Attach additional responsibilities to an object dynamically. An alternative to subclassing for extending behavior.

Motivation

Say you want to enhance a text view in a graphical editor with a border. One option to do so is with inheritance. The problem is that inheritance is static. Clients can control how and when a class has a border or not.

A more flexible approach is to wrap the object with another one which adds the border. The wrapper is referred to as decorator.

The decorator conforms to the interface of the wrapped object, which allows clients to use decorated and non-decorated classes interchangeably.

Example - we need a text view with a scrollbar and a border. We can use two decorators - ScrollbarDecorator and BorderDecorator to wrap the text view on demand.

Decorator Example

And here’s the structure of the classes:

Decorator Example Structure

Applicability

Use Decorator:

  • to add (and remove) responsibilities to an object dynamically and transparently
  • when extension by subclassing is infeasible due to class explosion

Structure

Decorator Structure

Participants

  • Component (VisualComponent) - The interface for the main component which can be wrapped
  • ConcreteComponent (TextView) - the wrapped object
  • Decorator - maintains reference to the Component object and conforms to its interface
  • ConcreteDecorator (BorderDecorator, ScrollDecorator) - adds responsibilities to an object

Consequences

  • More flexible than static inheritance - responsibilities can be added and removed at runtime. It also makes easy mix and matching.
  • Avoids upfront feature-heaby classes - it lets you “pay as you go”. Instead of anticipating all future changes and creating the functionality accordingly, you can extend it gracefully using decorators.
  • Decorator is not identical to component - this can lead to issues involving equality of objects
  • Lots of little objects - this makes systems easy to customize, but hard to extend by someone not familiar with them

Implementation

Several issues to have in mind:

  • Interface conformance - a decorator must conform to the interface of the object it decorates
  • Omitting the abstract Decorator class - the abstract Decorator lets you reuse some functionality across several concrete decorators. You can avoid doing that if you don’t need it
  • Keeping Component classes lightweight - the Component interface should be lightweight so that there are more objects which can implement it.
  • Change the skin vs. change the guts - Decorator lets you change the skin of an object, while Strategy lets you change its guts.

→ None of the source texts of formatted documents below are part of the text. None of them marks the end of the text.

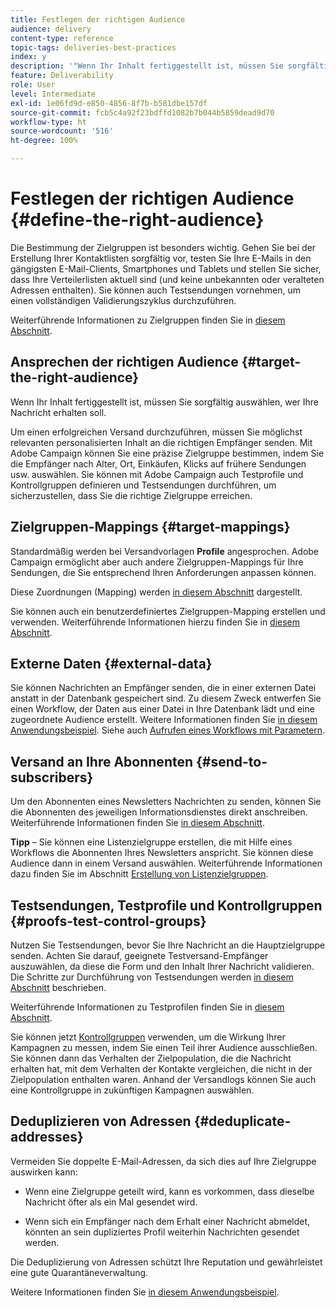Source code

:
 ```yaml
---
title: Festlegen der richtigen Audience
audience: delivery
content-type: reference
topic-tags: deliveries-best-practices
index: y
description: '"Wenn Ihr Inhalt fertiggestellt ist, müssen Sie sorgfältig auswählen, wer Ihre Nachricht erhalten soll."'
feature: Deliverability
role: User
level: Intermediate
exl-id: 1e06fd9d-e850-4856-8f7b-b581dbe157df
source-git-commit: fcb5c4a92f23bdffd1082b7b044b5859dead9d70
workflow-type: ht
source-wordcount: '516'
ht-degree: 100%

---
```


# Festlegen der richtigen Audience {#define-the-right-audience}

Die Bestimmung der Zielgruppen ist besonders wichtig. Gehen Sie bei der Erstellung Ihrer Kontaktlisten sorgfältig vor, testen Sie Ihre E-Mails in den gängigsten E-Mail-Clients, Smartphones und Tablets und stellen Sie sicher, dass Ihre Verteilerlisten aktuell sind (und keine unbekannten oder veralteten Adressen enthalten). Sie können auch Testsendungen vornehmen, um einen vollständigen Validierungszyklus durchzuführen.

Weiterführende Informationen zu Zielgruppen finden Sie in [diesem Abschnitt](../../audiences/using/selecting-an-audience-in-a-message.md).

## Ansprechen der richtigen Audience {#target-the-right-audience}

Wenn Ihr Inhalt fertiggestellt ist, müssen Sie sorgfältig auswählen, wer Ihre Nachricht erhalten soll.

Um einen erfolgreichen Versand durchzuführen, müssen Sie möglichst relevanten personalisierten Inhalt an die richtigen Empfänger senden. Mit Adobe Campaign können Sie eine präzise Zielgruppe bestimmen, indem Sie die Empfänger nach Alter, Ort, Einkäufen, Klicks auf frühere Sendungen usw. auswählen. Sie können mit Adobe Campaign auch Testprofile und Kontrollgruppen definieren und Testsendungen durchführen, um sicherzustellen, dass Sie die richtige Zielgruppe erreichen.

## Zielgruppen-Mappings {#target-mappings}

Standardmäßig werden bei Versandvorlagen **Profile** angesprochen. Adobe Campaign ermöglicht aber auch andere Zielgruppen-Mappings für Ihre Sendungen, die Sie entsprechend Ihren Anforderungen anpassen können.

Diese Zuordnungen (Mapping) werden [in diesem Abschnitt](../../automating/using/query.md#targeting-dimensions-and-resources) dargestellt.

Sie können auch ein benutzerdefiniertes Zielgruppen-Mapping erstellen und verwenden. Weiterführende Informationen hierzu finden Sie in [diesem Abschnitt](../../administration/using/target-mappings-in-campaign.md).

## Externe Daten {#external-data}

Sie können Nachrichten an Empfänger senden, die in einer externen Datei anstatt in der Datenbank gespeichert sind. Zu diesem Zweck entwerfen Sie einen Workflow, der Daten aus einer Datei in Ihre Datenbank lädt und eine zugeordnete Audience erstellt. Weitere Informationen finden Sie [in diesem Anwendungsbeispiel](../../automating/using/use-case-calling-workflow.md). Siehe auch [Aufrufen eines Workflows mit Parametern](../../automating/using/calling-a-workflow-with-external-parameters.md).

## Versand an Ihre Abonnenten {#send-to-subscribers}

Um den Abonnenten eines Newsletters Nachrichten zu senden, können Sie die Abonnenten des jeweiligen Informationsdienstes direkt anschreiben. Weiterführende Informationen finden Sie [in diesem Abschnitt](../../audiences/using/about-subscriptions.md).

**Tipp** – Sie können eine Listenzielgruppe erstellen, die mit Hilfe eines Workflows die Abonnenten Ihres Newsletters anspricht. Sie können diese Audience dann in einem Versand auswählen. Weiterführende Informationen dazu finden Sie im Abschnitt [Erstellung von Listenzielgruppen](../../audiences/using/creating-audiences.md#creating-list-audiences).

## Testsendungen, Testprofile und Kontrollgruppen {#proofs-test-control-groups}

Nutzen Sie Testsendungen, bevor Sie Ihre Nachricht an die Hauptzielgruppe senden.
Achten Sie darauf, geeignete Testversand-Empfänger auszuwählen, da diese die Form und den Inhalt Ihrer Nachricht validieren. Die Schritte zur Durchführung von Testsendungen werden [in diesem Abschnitt](../../sending/using/sending-proofs.md) beschrieben.

Weiterführende Informationen zu Testprofilen finden Sie in [diesem Abschnitt](../../audiences/using/managing-test-profiles.md).

Sie können jetzt [Kontrollgruppen](../../sending/using/control-group.md) verwenden, um die Wirkung Ihrer Kampagnen zu messen, indem Sie einen Teil ihrer Audience ausschließen. Sie können dann das Verhalten der Zielpopulation, die die Nachricht erhalten hat, mit dem Verhalten der Kontakte vergleichen, die nicht in der Zielpopulation enthalten waren. Anhand der Versandlogs können Sie auch eine Kontrollgruppe in zukünftigen Kampagnen auswählen.

## Deduplizieren von Adressen {#deduplicate-addresses}

Vermeiden Sie doppelte E-Mail-Adressen, da sich dies auf Ihre Zielgruppe auswirken kann:

* Wenn eine Zielgruppe geteilt wird, kann es vorkommen, dass dieselbe Nachricht öfter als ein Mal gesendet wird.

* Wenn sich ein Empfänger nach dem Erhalt einer Nachricht abmeldet, könnten an sein dupliziertes Profil weiterhin Nachrichten gesendet werden.

Die Deduplizierung von Adressen schützt Ihre Reputation und gewährleistet eine gute Quarantäneverwaltung.

Weitere Informationen finden Sie [in diesem Anwendungsbeispiel](../../automating/using/deduplicating-data-imported-file.md).
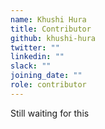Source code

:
 ```yaml
---
name: Khushi Hura
title: Contributor
github: khushi-hura
twitter: ""
linkedin: ""
slack: ""
joining_date: ""
role: contributor
---
```


Still waiting for this
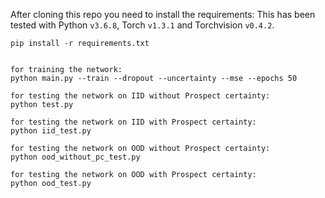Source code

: After cloning this repo you need to install the requirements:
This has been tested with Python `v3.6.8`, Torch `v1.3.1` and Torchvision `v0.4.2`.

```shell
pip install -r requirements.txt
```

```

for training the network:
python main.py --train --dropout --uncertainty --mse --epochs 50

```
```
for testing the network on IID without Prospect certainty:
python test.py

```
```
for testing the network on IID with Prospect certainty:
python iid_test.py

```
```
for testing the network on OOD without Prospect certainty:
python ood_without_pc_test.py

```
```
for testing the network on OOD with Prospect certainty:
python ood_test.py

```

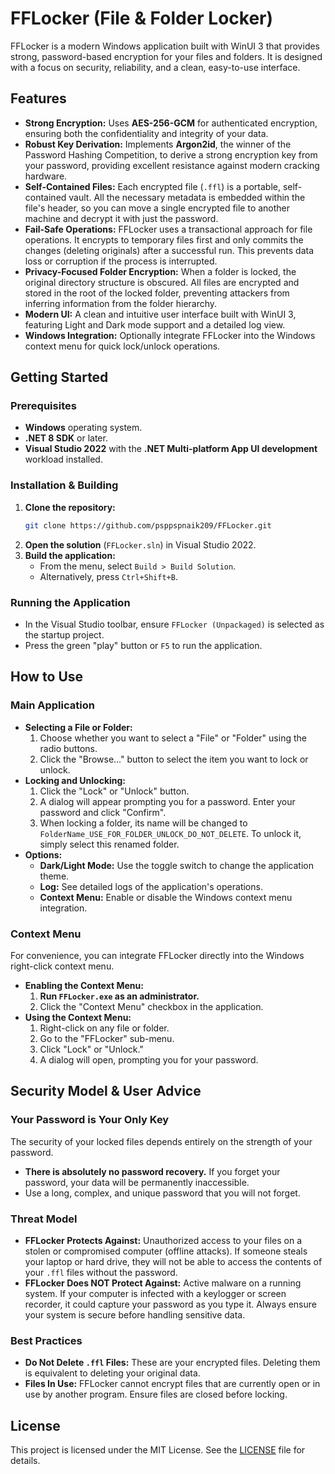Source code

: # FFLocker (File & Folder Locker)

FFLocker is a modern Windows application built with WinUI 3 that provides strong, password-based encryption for your files and folders. It is designed with a focus on security, reliability, and a clean, easy-to-use interface.

## Features

*   **Strong Encryption:** Uses **AES-256-GCM** for authenticated encryption, ensuring both the confidentiality and integrity of your data.
*   **Robust Key Derivation:** Implements **Argon2id**, the winner of the Password Hashing Competition, to derive a strong encryption key from your password, providing excellent resistance against modern cracking hardware.
*   **Self-Contained Files:** Each encrypted file (`.ffl`) is a portable, self-contained vault. All the necessary metadata is embedded within the file's header, so you can move a single encrypted file to another machine and decrypt it with just the password.
*   **Fail-Safe Operations:** FFLocker uses a transactional approach for file operations. It encrypts to temporary files first and only commits the changes (deleting originals) after a successful run. This prevents data loss or corruption if the process is interrupted.
*   **Privacy-Focused Folder Encryption:** When a folder is locked, the original directory structure is obscured. All files are encrypted and stored in the root of the locked folder, preventing attackers from inferring information from the folder hierarchy.
*   **Modern UI:** A clean and intuitive user interface built with WinUI 3, featuring Light and Dark mode support and a detailed log view.
*   **Windows Integration:** Optionally integrate FFLocker into the Windows context menu for quick lock/unlock operations.

## Getting Started

### Prerequisites

*   **Windows** operating system.
*   **.NET 8 SDK** or later.
*   **Visual Studio 2022** with the **.NET Multi-platform App UI development** workload installed.

### Installation & Building

1.  **Clone the repository:**
    ```bash
    git clone https://github.com/psppspnaik209/FFLocker.git
    ```
2.  **Open the solution** (`FFLocker.sln`) in Visual Studio 2022.
3.  **Build the application:**
    *   From the menu, select `Build > Build Solution`.
    *   Alternatively, press `Ctrl+Shift+B`.

### Running the Application

*   In the Visual Studio toolbar, ensure `FFLocker (Unpackaged)` is selected as the startup project.
*   Press the green "play" button or `F5` to run the application.

## How to Use

### Main Application

*   **Selecting a File or Folder:**
    1.  Choose whether you want to select a "File" or "Folder" using the radio buttons.
    2.  Click the "Browse..." button to select the item you want to lock or unlock.
*   **Locking and Unlocking:**
    1.  Click the "Lock" or "Unlock" button.
    2.  A dialog will appear prompting you for a password. Enter your password and click "Confirm".
    3.  When locking a folder, its name will be changed to `FolderName_USE_FOR_FOLDER_UNLOCK_DO_NOT_DELETE`. To unlock it, simply select this renamed folder.
*   **Options:**
    *   **Dark/Light Mode:** Use the toggle switch to change the application theme.
    *   **Log:** See detailed logs of the application's operations.
    *   **Context Menu:** Enable or disable the Windows context menu integration.

### Context Menu

For convenience, you can integrate FFLocker directly into the Windows right-click context menu.

*   **Enabling the Context Menu:**
    1.  **Run `FFLocker.exe` as an administrator.**
    2.  Click the "Context Menu" checkbox in the application.
*   **Using the Context Menu:**
    1.  Right-click on any file or folder.
    2.  Go to the "FFLocker" sub-menu.
    3.  Click "Lock" or "Unlock."
    4.  A dialog will open, prompting you for your password.

## Security Model & User Advice

### Your Password is Your Only Key

The security of your locked files depends entirely on the strength of your password. 
*   **There is absolutely no password recovery.** If you forget your password, your data will be permanently inaccessible.
*   Use a long, complex, and unique password that you will not forget.

### Threat Model

*   **FFLocker Protects Against:** Unauthorized access to your files on a stolen or compromised computer (offline attacks). If someone steals your laptop or hard drive, they will not be able to access the contents of your `.ffl` files without the password.
*   **FFLocker Does NOT Protect Against:** Active malware on a running system. If your computer is infected with a keylogger or screen recorder, it could capture your password as you type it. Always ensure your system is secure before handling sensitive data.

### Best Practices

*   **Do Not Delete `.ffl` Files:** These are your encrypted files. Deleting them is equivalent to deleting your original data.
*   **Files In Use:** FFLocker cannot encrypt files that are currently open or in use by another program. Ensure files are closed before locking.

## License

This project is licensed under the MIT License. See the [LICENSE](LICENSE) file for details.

Strategies are a better choice when the Component class is heavyweight, making the Decorator hard to apply. Instead, a Strategy allows a component to actively alter some of its behavior by delegating part of its responsibilities to a strategy object.

Decorators are transparent to a component, while strategies are actively maanged by them. What’s more, decorators need to conform to the interface of the object, while strategies need not.

Example decorator structure:

Decorator extended functionality

Example strategy structure:

Strategy extended functionality

Sample Code

Example Component interface and ConcreteComponent:

public interface VisualComponent {
  void draw();
  void resize();
}

public class TextView implements VisualComponent {
  @Override
  public void draw() { ... }

  @Override
  public void resize() { ... }
}

Example Decorators hierarchy:

public abstract class Decorator implements VisualComponent {
  private VisualComponent component;

  public Decorator(VisualComponent c) {
    this.component = c;
  }

  @Override
  public void draw() {
    component.draw();
  }

  @Override
  public void resize() {
    component.resize();
  }
}

public class BorderDecorator extends Decorator {
  public BorderDecorator(VisualComponent c) {
    super(c);
  }

  @Override
  public void draw() {
    super.draw();
    drawBorder();
  }

  private void drawBorder() { ... }
}

Example usage:

VisualComponent c = new BorderDecorator(new TextView());
c.draw();

Decorators only enhance an object’s responsibility without affecting its interface. Adapters change the object’s interface altogether.

Composite is a more advanced version of a Decorator. A Decorator can be viewed as a degenerate composite with a single child. However, the intent of Decorator is different - to add responsibilities, rather than aggregate objects.

Strategy lets you change the guts of an object, while a Decorator lets you change its skin.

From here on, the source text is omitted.